WHAT IS BEING ASKED: Your job is to copy all the entries precisely as they stand.

──────── DATA EXTRACTS

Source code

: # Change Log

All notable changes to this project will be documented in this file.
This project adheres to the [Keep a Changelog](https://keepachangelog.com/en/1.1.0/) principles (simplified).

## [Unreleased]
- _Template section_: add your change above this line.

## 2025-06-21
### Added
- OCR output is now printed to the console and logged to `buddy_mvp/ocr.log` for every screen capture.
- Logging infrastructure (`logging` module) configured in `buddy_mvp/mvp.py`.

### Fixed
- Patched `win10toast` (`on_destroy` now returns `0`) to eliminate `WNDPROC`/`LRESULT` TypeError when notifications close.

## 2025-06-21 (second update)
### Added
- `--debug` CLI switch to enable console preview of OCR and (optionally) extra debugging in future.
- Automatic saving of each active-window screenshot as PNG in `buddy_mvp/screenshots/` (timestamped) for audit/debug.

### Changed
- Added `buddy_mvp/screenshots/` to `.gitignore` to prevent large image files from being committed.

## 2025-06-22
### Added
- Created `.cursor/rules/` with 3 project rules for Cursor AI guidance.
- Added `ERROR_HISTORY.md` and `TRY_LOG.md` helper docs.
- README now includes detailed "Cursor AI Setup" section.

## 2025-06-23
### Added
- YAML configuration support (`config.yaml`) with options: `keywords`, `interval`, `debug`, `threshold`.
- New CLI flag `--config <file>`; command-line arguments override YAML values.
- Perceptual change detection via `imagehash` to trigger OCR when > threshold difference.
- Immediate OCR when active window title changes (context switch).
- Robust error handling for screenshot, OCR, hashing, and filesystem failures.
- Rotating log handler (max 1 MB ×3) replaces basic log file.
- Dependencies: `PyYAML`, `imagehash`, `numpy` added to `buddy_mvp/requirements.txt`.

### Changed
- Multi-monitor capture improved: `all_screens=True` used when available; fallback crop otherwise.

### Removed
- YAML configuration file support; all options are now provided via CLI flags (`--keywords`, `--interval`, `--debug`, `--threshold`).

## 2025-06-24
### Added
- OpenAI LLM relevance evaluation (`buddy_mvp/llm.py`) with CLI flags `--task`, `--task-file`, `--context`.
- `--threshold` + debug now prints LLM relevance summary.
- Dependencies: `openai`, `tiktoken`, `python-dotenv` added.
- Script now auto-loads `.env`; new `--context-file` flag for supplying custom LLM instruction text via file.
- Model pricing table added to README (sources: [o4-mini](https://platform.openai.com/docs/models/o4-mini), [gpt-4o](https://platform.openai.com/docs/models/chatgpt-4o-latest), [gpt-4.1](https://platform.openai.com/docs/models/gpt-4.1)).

────────────────

PROBLEM SOLUTION:
Source code

: # Change Log

All notable changes to this project will be documented in this file.
This project adheres to the [Keep a Changelog](https://keepachangelog.com/en/1.1.0/) principles (simplified).

## [Unreleased]
- _Template section_: add your change above this line.

## 2025-06-21
### Added
- OCR output is now printed to the console and logged to `buddy_mvp/ocr.log` for every screen capture.
- Logging infrastructure (`logging` module) configured in `buddy_mvp/mvp.py`.

### Fixed
- Patched `win10toast` (`on_destroy` now returns `0`) to eliminate `WNDPROC`/`LRESULT` TypeError when notifications close.

## 2025-06-21 (second update)
### Added
- `--debug` CLI switch to enable console preview of OCR and (optionally) extra debugging in future.
- Automatic saving of each active-window screenshot as PNG in `buddy_mvp/screenshots/` (timestamped) for audit/debug.

### Changed
- Added `buddy_mvp/screenshots/` to `.gitignore` to prevent large image files from being committed.

## 2025-06-22
### Added
- Created `.cursor/rules/` with 3 project rules for Cursor AI guidance.
- Added `ERROR_HISTORY.md` and `TRY_LOG.md` helper docs.
- README now includes detailed "Cursor AI Setup" section.

## 2025-06-23
### Added
- YAML configuration support (`config.yaml`) with options: `keywords`, `interval`, `debug`, `threshold`.
- New CLI flag `--config <file>`; command-line arguments override YAML values.
- Perceptual change detection via `imagehash` to trigger OCR when > threshold difference.
- Immediate OCR when active window title changes (context switch).
- Robust error handling for screenshot, OCR, hashing, and filesystem failures.
- Rotating log handler (max 1 MB ×3) replaces basic log file.
- Dependencies: `PyYAML`, `imagehash`, `numpy` added to `buddy_mvp/requirements.txt`.

### Changed
- Multi-monitor capture improved: `all_screens=True` used when available; fallback crop otherwise.

### Removed
- YAML configuration file support; all options are now provided via CLI flags (`--keywords`, `--interval`, `--debug`, `--threshold`).

## 2025-06-24
### Added
- OpenAI LLM relevance evaluation (`buddy_mvp/llm.py`) with CLI flags `--task`, `--task-file`, `--context`.
- `--threshold` + debug now prints LLM relevance summary.
- Dependencies: `openai`, `tiktoken`, `python-dotenv` added.
- Script now auto-loads `.env`; new `--context-file` flag for supplying custom LLM instruction text via file.
- Model pricing table added to README (sources: [o4-mini](https://platform.openai.com/docs/models/o4-mini), [gpt-4o](https://platform.openai.com/docs/models/chatgpt-4o-latest), [gpt-4.1](https://platform.openai.com/docs/models/gpt-4.1)).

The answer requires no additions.